The first CAVE was invented by Carolina Cruz-Neira, Daniel J. Sandin, and Thomas A. DeFanti in 1992. For her PhD dissertation, Cruz-Neira designed and developed the CAVE Automatic Virtual Environment, its specifications, and implementation. She also designed and implemented the CAVELib software API, now a commercial product. She was the architect of the Open Source API VR Juggler, an open source virtual reality applications development framework.

The CAVE is an immersive system that became the standard for rear projection-based virtual reality systems. The normal full system consists of projections screens along the front, side and floor axes, and a tracking system for the "user". Although they used the recursive acronym Cave Automatic Virtual Environment for the CAVE system, the name also refers to Plato's "Republic" and "The Allegory of the Cave" where he explored the concepts of reality and human perception.

There have been a couple offshoots of the CAVE technology, including ImmersaDesk, Infinity Wall and Oblong Industries' G-speak system. The ImmersaDesk is a semi-immersive system, resembling a drafting table, while the Infinity Wall is designed to cater to an entire room of people, such as a conference room. Extending this concept, G-speak supports gestural input from multiple-users and multiple-devices on an expandable array of monitors.

=== Academia ===

Video of Dr. Carolina Cruz-Neira (2016), on how virtual reality will shape the world of tomorrow

Cruz-Neira was the Stanley Chair professor in Interdisciplinary Engineering, and a co-founder of the Virtual Reality Applications Center (VRAC) at Iowa State University (ISU). In 2002, Dr. Cruz-Neira co-founded and co-directed the Human-Computer Interaction (HCI) graduate program at ISU.

She later joined the University of Louisiana at Lafayette in 2005, and in 2006, was the first CEO and Chief Scientist of LITE (Louisiana Immersive Technologies Enterprise), a Louisiana State initiative to support economic development in immersive technologies. From 2009 to 2014 she was the W. Hansen Hall and Mary Officer Hall/BORSF Endowed Super Chair in Telecommunications in Computer Engineering at the University of Louisiana at Lafayette.
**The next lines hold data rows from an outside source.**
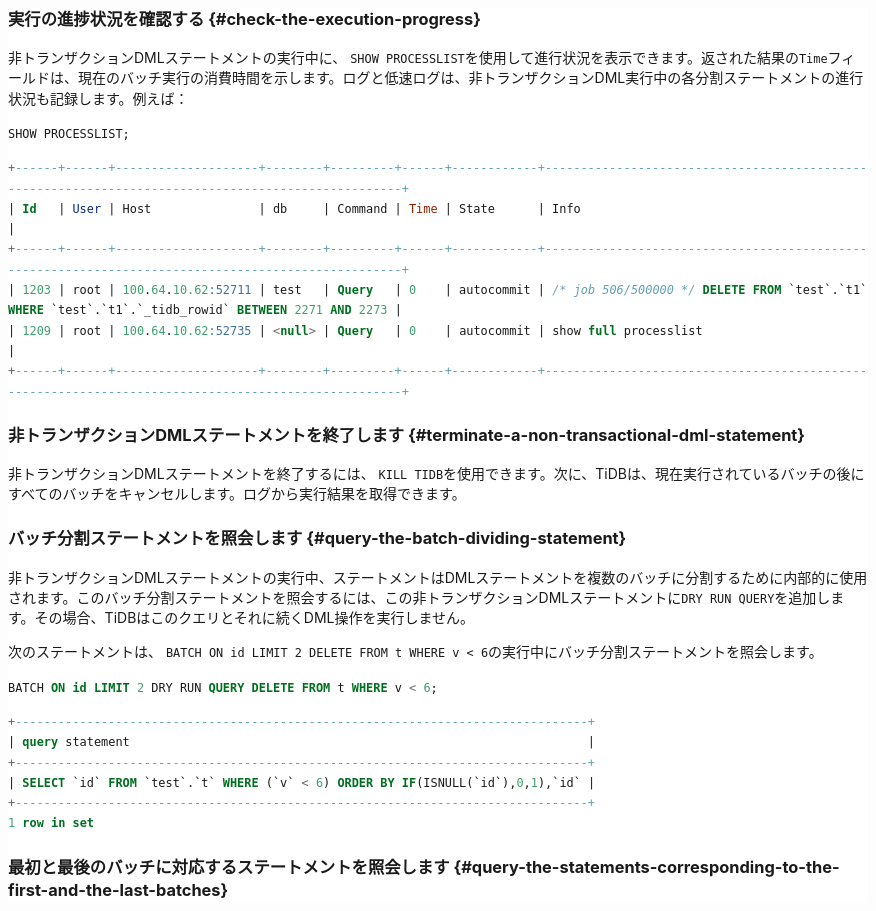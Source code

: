 ### 実行の進捗状況を確認する {#check-the-execution-progress}

非トランザクションDMLステートメントの実行中に、 `SHOW PROCESSLIST`を使用して進行状況を表示できます。返された結果の`Time`フィールドは、現在のバッチ実行の消費時間を示します。ログと低速ログは、非トランザクションDML実行中の各分割ステートメントの進行状況も記録します。例えば：


```sql
SHOW PROCESSLIST;
```

```sql
+------+------+--------------------+--------+---------+------+------------+----------------------------------------------------------------------------------------------------+
| Id   | User | Host               | db     | Command | Time | State      | Info                                                                                               |
+------+------+--------------------+--------+---------+------+------------+----------------------------------------------------------------------------------------------------+
| 1203 | root | 100.64.10.62:52711 | test   | Query   | 0    | autocommit | /* job 506/500000 */ DELETE FROM `test`.`t1` WHERE `test`.`t1`.`_tidb_rowid` BETWEEN 2271 AND 2273 |
| 1209 | root | 100.64.10.62:52735 | <null> | Query   | 0    | autocommit | show full processlist                                                                              |
+------+------+--------------------+--------+---------+------+------------+----------------------------------------------------------------------------------------------------+
```

### 非トランザクションDMLステートメントを終了します {#terminate-a-non-transactional-dml-statement}

非トランザクションDMLステートメントを終了するには、 `KILL TIDB`を使用できます。次に、TiDBは、現在実行されているバッチの後にすべてのバッチをキャンセルします。ログから実行結果を取得できます。

### バッチ分割ステートメントを照会します {#query-the-batch-dividing-statement}

非トランザクションDMLステートメントの実行中、ステートメントはDMLステートメントを複数のバッチに分割するために内部的に使用されます。このバッチ分割ステートメントを照会するには、この非トランザクションDMLステートメントに`DRY RUN QUERY`を追加します。その場合、TiDBはこのクエリとそれに続くDML操作を実行しません。

次のステートメントは、 `BATCH ON id LIMIT 2 DELETE FROM t WHERE v < 6`の実行中にバッチ分割ステートメントを照会します。


```sql
BATCH ON id LIMIT 2 DRY RUN QUERY DELETE FROM t WHERE v < 6;
```

```sql
+--------------------------------------------------------------------------------+
| query statement                                                                |
+--------------------------------------------------------------------------------+
| SELECT `id` FROM `test`.`t` WHERE (`v` < 6) ORDER BY IF(ISNULL(`id`),0,1),`id` |
+--------------------------------------------------------------------------------+
1 row in set
```

### 最初と最後のバッチに対応するステートメントを照会します {#query-the-statements-corresponding-to-the-first-and-the-last-batches}
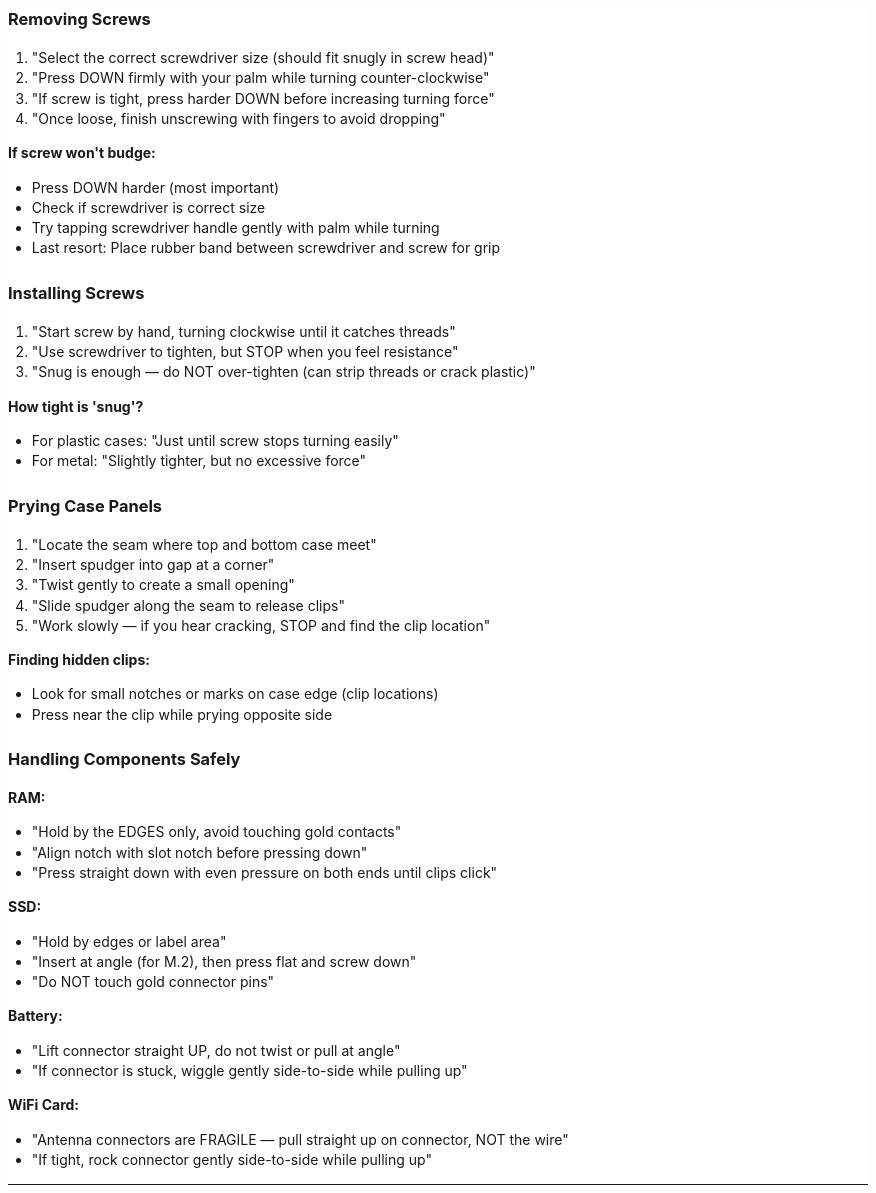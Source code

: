 ### Removing Screws
1. "Select the correct screwdriver size (should fit snugly in screw head)"
2. "Press DOWN firmly with your palm while turning counter-clockwise"
3. "If screw is tight, press harder DOWN before increasing turning force"
4. "Once loose, finish unscrewing with fingers to avoid dropping"

**If screw won't budge:**
- Press DOWN harder (most important)
- Check if screwdriver is correct size
- Try tapping screwdriver handle gently with palm while turning
- Last resort: Place rubber band between screwdriver and screw for grip

### Installing Screws
1. "Start screw by hand, turning clockwise until it catches threads"
2. "Use screwdriver to tighten, but STOP when you feel resistance"
3. "Snug is enough — do NOT over-tighten (can strip threads or crack plastic)"

**How tight is 'snug'?**
- For plastic cases: "Just until screw stops turning easily"
- For metal: "Slightly tighter, but no excessive force"

### Prying Case Panels
1. "Locate the seam where top and bottom case meet"
2. "Insert spudger into gap at a corner"
3. "Twist gently to create a small opening"
4. "Slide spudger along the seam to release clips"
5. "Work slowly — if you hear cracking, STOP and find the clip location"

**Finding hidden clips:**
- Look for small notches or marks on case edge (clip locations)
- Press near the clip while prying opposite side

### Handling Components Safely

**RAM:**
- "Hold by the EDGES only, avoid touching gold contacts"
- "Align notch with slot notch before pressing down"
- "Press straight down with even pressure on both ends until clips click"

**SSD:**
- "Hold by edges or label area"
- "Insert at angle (for M.2), then press flat and screw down"
- "Do NOT touch gold connector pins"

**Battery:**
- "Lift connector straight UP, do not twist or pull at angle"
- "If connector is stuck, wiggle gently side-to-side while pulling up"

**WiFi Card:**
- "Antenna connectors are FRAGILE — pull straight up on connector, NOT the wire"
- "If tight, rock connector gently side-to-side while pulling up"

---

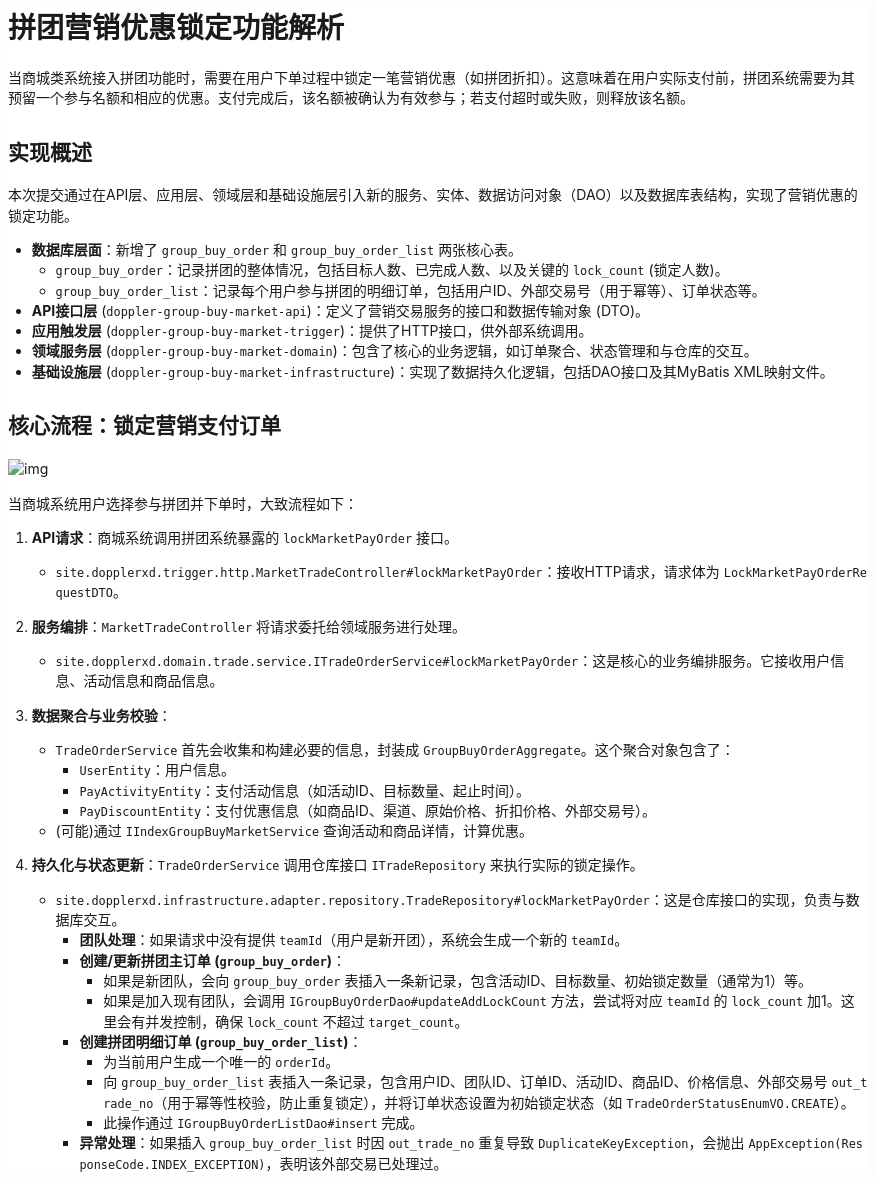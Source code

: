 # 拼团营销优惠锁定功能解析 

当商城类系统接入拼团功能时，需要在用户下单过程中锁定一笔营销优惠（如拼团折扣）。这意味着在用户实际支付前，拼团系统需要为其预留一个参与名额和相应的优惠。支付完成后，该名额被确认为有效参与；若支付超时或失败，则释放该名额。

## 实现概述

本次提交通过在API层、应用层、领域层和基础设施层引入新的服务、实体、数据访问对象（DAO）以及数据库表结构，实现了营销优惠的锁定功能。

-   **数据库层面**：新增了 `group_buy_order` 和 `group_buy_order_list` 两张核心表。
    -   `group_buy_order`：记录拼团的整体情况，包括目标人数、已完成人数、以及关键的 `lock_count` (锁定人数)。
    -   `group_buy_order_list`：记录每个用户参与拼团的明细订单，包括用户ID、外部交易号（用于幂等）、订单状态等。
-   **API接口层** (`doppler-group-buy-market-api`)：定义了营销交易服务的接口和数据传输对象 (DTO)。
-   **应用触发层** (`doppler-group-buy-market-trigger`)：提供了HTTP接口，供外部系统调用。
-   **领域服务层** (`doppler-group-buy-market-domain`)：包含了核心的业务逻辑，如订单聚合、状态管理和与仓库的交互。
-   **基础设施层** (`doppler-group-buy-market-infrastructure`)：实现了数据持久化逻辑，包括DAO接口及其MyBatis XML映射文件。

## 核心流程：锁定营销支付订单

![img](assets/FiTJ2927f0HvuLQ46oAVmDLBD6gx)

当商城系统用户选择参与拼团并下单时，大致流程如下：

1.  **API请求**：商城系统调用拼团系统暴露的 `lockMarketPayOrder` 接口。
    *   `site.dopplerxd.trigger.http.MarketTradeController#lockMarketPayOrder`：接收HTTP请求，请求体为 `LockMarketPayOrderRequestDTO`。

2.  **服务编排**：`MarketTradeController` 将请求委托给领域服务进行处理。
    *   `site.dopplerxd.domain.trade.service.ITradeOrderService#lockMarketPayOrder`：这是核心的业务编排服务。它接收用户信息、活动信息和商品信息。

3.  **数据聚合与业务校验**：
    *   `TradeOrderService` 首先会收集和构建必要的信息，封装成 `GroupBuyOrderAggregate`。这个聚合对象包含了：
        *   `UserEntity`：用户信息。
        *   `PayActivityEntity`：支付活动信息（如活动ID、目标数量、起止时间）。
        *   `PayDiscountEntity`：支付优惠信息（如商品ID、渠道、原始价格、折扣价格、外部交易号）。
    *   (可能)通过 `IIndexGroupBuyMarketService` 查询活动和商品详情，计算优惠。

4.  **持久化与状态更新**：`TradeOrderService` 调用仓库接口 `ITradeRepository` 来执行实际的锁定操作。
    *   `site.dopplerxd.infrastructure.adapter.repository.TradeRepository#lockMarketPayOrder`：这是仓库接口的实现，负责与数据库交互。
        *   **团队处理**：如果请求中没有提供 `teamId`（用户是新开团），系统会生成一个新的 `teamId`。
        *   **创建/更新拼团主订单 (`group_buy_order`)**：
            *   如果是新团队，会向 `group_buy_order` 表插入一条新记录，包含活动ID、目标数量、初始锁定数量（通常为1）等。
            *   如果是加入现有团队，会调用 `IGroupBuyOrderDao#updateAddLockCount` 方法，尝试将对应 `teamId` 的 `lock_count` 加1。这里会有并发控制，确保 `lock_count` 不超过 `target_count`。
        *   **创建拼团明细订单 (`group_buy_order_list`)**：
            *   为当前用户生成一个唯一的 `orderId`。
            *   向 `group_buy_order_list` 表插入一条记录，包含用户ID、团队ID、订单ID、活动ID、商品ID、价格信息、外部交易号 `out_trade_no`（用于幂等性校验，防止重复锁定），并将订单状态设置为初始锁定状态（如 `TradeOrderStatusEnumVO.CREATE`）。
            *   此操作通过 `IGroupBuyOrderListDao#insert` 完成。
        *   **异常处理**：如果插入 `group_buy_order_list` 时因 `out_trade_no` 重复导致 `DuplicateKeyException`，会抛出 `AppException(ResponseCode.INDEX_EXCEPTION)`，表明该外部交易已处理过。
In 2014, she was named an Arkansas Research Scholar by the Arkansas Research Alliance and moved to Little Rock to lead the Emerging Analytics Center (EAC) at the University of Arkansas at Little Rock.

In 2019, Cruz-Neira joined the University of Central Florida, as an Agere Chair Professor in the Computer Science Department.

At UCF she has founded the VARLab, a research group focused on innovative immersive and interactive technologies and co-founded and co-leads the UCF Digital Twin Strategic Initiative.

Many of her former students are now doing leading work in VR at places such as Unity Labs, Intel, Microsoft Research, Google, DreamWorks, EA, Deere & Company, Boeing, Sony Pictures Imageworks, and Argonne National Laboratory.

=== Other work ===
In 2017, Cruz-Neira was included in episode 8 "the player", in a ten part, Dutch documentary series, The Mind of the Universe (2017) by Robbert Dijkgraaf and VPRO broadcast.

In January, she was invited by Dell to participate in the “VR for Good” panel at the 2018 Consumer Electronics Show to demonstrate how innovators are using virtual reality to make a positive impact on society.

Since June 2019, she has served as Chief Editor of VR and Industry for Frontier's in Virtual Reality Journal.

== Awards ==

- 2007 – awarded the IEEE VGTC Virtual Reality Technical Achievement Award, in recognition of the development of the CAVE.
- 2009 – International Digital Media and Arts Association (iDMMa) awarded her the Distinguished Career Award
- 2014 – Arkansas Research Alliance Scholar
- 2016 – Polygon website's Top 25 VR Innovators award
- 2016 – University Herald websites named her one of the three greatest female innovators in virtual reality
- 2018 – In February 2018 Dr. Cruz-Neira was elected to the National Academy of Engineering.
- 2018 – Association for Computing Machinery (ACM), named Computer Pioneer.